Dihydropyrimidine dehydrogenase polymorphisms in patients with gastrointestinal malignancies and their impact on fluoropyrimidine tolerability: Experience from a single Italian institution

BACKGROUND Fluoropyrimidines are metabolized in the liver by the enzyme dihydropyrimidine dehydrogenase (DPD), encoded by the DPYD gene. About 7% of the European population is a carrier of DPYD gene polymorphisms associated with reduced DPD enzyme activity. AIM To assess the prevalence of DPYD polymorphisms and their impact on fluoropyrimidine tolerability in Italian patients with gastrointestinal malignancies. METHODS A total of 300 consecutive patients with a diagnosis of gastrointestinal malignancy and treated with a fluoropyrimidine-based regimen were included in the analysis and divided into two cohorts: (1) 149 patients who started fluoropyrimidines after DPYD testing; and (2) 151 patients treated without DPYD testing. Among the patients in cohort A, 15% tested only the DPYD2A polymorphism, 19% tested four polymorphisms (DPYD2A, HapB3, c.2846A>T, and DPYD13), and 66% tested five polymorphisms including DPYD6. RESULTS Overall, 14.8% of patients were found to be carriers of a DPYD variant, the most common being DPYD6 (12.1%). Patients in cohort A reported ≥ G3 toxicities (P = 0.00098), particularly fewer nonhematological toxicities (P = 0.0028) compared with cohort B, whereas there was no statistically significant difference between the two cohorts in hematological toxicities (P = 0.6944).
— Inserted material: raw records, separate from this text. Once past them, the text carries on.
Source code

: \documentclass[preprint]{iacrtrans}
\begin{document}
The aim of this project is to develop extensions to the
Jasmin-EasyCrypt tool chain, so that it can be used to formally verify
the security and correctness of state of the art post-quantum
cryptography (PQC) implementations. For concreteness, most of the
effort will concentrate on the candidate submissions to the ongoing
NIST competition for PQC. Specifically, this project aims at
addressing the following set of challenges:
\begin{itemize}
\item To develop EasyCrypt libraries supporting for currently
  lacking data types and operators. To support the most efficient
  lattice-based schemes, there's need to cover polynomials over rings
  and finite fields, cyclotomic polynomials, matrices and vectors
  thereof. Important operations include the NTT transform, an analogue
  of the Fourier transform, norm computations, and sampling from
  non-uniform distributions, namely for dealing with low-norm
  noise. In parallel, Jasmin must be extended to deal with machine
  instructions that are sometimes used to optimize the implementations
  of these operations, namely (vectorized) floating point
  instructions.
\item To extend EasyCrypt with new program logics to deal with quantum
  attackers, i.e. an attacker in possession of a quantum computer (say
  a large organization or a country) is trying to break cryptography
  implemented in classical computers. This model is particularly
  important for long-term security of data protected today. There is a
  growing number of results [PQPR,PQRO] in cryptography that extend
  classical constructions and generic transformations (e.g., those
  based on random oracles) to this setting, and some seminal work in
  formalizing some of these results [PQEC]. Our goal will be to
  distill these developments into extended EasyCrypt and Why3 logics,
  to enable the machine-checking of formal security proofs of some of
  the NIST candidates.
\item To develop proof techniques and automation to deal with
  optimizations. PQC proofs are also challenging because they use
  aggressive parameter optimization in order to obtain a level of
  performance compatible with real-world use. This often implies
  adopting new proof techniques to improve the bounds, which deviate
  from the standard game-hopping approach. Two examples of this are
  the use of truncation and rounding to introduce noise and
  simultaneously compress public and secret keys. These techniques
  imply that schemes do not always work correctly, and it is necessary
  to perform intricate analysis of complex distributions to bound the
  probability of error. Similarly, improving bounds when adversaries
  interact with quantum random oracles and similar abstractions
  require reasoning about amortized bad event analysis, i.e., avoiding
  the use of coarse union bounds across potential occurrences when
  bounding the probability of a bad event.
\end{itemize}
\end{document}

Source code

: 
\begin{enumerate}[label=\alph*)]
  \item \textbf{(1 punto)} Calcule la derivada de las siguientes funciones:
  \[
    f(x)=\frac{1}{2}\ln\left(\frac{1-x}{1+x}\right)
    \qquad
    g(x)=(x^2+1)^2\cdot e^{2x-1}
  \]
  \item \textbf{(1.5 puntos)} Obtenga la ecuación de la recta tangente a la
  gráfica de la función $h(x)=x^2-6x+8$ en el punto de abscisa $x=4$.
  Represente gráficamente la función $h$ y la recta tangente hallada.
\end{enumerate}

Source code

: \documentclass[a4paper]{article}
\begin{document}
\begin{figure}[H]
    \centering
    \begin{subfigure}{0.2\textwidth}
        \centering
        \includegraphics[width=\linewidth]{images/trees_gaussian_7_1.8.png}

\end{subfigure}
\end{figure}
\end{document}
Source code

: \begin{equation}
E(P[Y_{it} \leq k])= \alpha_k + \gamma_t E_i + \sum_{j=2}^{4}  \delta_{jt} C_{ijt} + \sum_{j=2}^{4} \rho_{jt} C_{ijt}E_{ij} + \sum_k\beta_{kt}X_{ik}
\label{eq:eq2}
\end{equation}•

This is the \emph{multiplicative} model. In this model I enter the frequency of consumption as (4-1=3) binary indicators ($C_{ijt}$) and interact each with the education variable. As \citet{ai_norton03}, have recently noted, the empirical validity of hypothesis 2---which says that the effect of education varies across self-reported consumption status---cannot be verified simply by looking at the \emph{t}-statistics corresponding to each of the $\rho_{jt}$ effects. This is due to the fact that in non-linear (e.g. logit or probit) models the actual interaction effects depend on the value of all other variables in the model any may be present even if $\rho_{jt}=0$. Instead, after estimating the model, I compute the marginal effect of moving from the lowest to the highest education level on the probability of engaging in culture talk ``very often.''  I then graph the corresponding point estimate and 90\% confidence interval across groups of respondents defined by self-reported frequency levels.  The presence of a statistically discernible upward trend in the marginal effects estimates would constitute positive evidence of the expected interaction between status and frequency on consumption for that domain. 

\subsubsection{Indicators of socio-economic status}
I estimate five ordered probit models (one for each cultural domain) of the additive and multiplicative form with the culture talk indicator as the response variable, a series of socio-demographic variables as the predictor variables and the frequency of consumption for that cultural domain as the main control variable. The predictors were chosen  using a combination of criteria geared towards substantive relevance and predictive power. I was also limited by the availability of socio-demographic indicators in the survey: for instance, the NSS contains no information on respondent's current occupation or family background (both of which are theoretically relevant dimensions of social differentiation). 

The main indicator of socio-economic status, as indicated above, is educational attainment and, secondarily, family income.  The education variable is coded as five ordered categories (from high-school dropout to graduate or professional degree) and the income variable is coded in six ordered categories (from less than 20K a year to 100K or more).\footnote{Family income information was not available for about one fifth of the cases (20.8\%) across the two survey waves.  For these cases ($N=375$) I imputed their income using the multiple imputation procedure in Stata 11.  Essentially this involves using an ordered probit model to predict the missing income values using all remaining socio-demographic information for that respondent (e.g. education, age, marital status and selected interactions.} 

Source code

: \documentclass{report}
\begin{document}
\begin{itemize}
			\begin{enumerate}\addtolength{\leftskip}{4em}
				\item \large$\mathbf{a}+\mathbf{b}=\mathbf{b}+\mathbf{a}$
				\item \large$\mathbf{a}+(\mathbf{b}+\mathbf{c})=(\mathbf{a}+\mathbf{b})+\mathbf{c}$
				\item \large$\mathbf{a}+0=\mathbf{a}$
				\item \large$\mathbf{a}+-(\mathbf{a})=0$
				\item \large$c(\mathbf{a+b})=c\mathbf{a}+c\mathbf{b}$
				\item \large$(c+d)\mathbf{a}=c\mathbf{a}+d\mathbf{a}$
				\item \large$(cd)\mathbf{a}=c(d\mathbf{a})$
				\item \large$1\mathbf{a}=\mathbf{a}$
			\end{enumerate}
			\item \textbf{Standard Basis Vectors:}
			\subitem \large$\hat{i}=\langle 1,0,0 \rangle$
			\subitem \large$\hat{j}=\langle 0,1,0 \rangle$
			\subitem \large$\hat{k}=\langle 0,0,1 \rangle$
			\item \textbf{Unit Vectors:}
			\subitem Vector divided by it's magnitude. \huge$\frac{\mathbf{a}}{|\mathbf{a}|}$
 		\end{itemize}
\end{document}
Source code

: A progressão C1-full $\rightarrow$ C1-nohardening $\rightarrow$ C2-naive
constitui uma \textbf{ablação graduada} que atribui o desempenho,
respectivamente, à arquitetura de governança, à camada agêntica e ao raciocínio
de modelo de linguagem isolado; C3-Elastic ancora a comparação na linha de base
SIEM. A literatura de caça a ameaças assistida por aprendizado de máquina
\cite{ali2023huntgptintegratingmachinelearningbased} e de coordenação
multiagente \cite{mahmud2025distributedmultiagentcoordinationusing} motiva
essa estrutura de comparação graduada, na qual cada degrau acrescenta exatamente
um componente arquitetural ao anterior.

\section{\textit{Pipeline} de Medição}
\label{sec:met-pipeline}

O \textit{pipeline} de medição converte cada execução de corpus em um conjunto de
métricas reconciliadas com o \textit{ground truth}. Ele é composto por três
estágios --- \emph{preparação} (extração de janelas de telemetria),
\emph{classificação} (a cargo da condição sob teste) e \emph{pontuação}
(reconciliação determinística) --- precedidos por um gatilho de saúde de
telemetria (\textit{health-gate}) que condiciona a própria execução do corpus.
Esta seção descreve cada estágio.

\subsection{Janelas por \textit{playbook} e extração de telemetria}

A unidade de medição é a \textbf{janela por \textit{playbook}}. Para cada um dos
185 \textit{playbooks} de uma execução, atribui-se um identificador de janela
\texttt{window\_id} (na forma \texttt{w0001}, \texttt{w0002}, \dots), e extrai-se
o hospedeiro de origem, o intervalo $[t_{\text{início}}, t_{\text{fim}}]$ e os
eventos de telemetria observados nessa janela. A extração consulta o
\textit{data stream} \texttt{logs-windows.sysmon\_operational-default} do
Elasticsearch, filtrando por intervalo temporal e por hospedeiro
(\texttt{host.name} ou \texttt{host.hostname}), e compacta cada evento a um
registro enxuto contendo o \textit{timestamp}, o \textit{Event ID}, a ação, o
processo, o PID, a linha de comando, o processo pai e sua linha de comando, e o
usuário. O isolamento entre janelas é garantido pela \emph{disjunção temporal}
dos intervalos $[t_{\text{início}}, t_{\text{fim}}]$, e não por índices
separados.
Significantly fewer chemotherapy dose reductions (P = 0.00002) were observed in cohort A compared to cohort B, whereas there was no statistically significant differences in chemotherapy delay. CONCLUSION Although this study had a limited sample size, it provides additional information on the prevalence of DPYD polymorphisms in the Italian population and highlights the role of pharmacogenetic testing to prevent severe toxicity.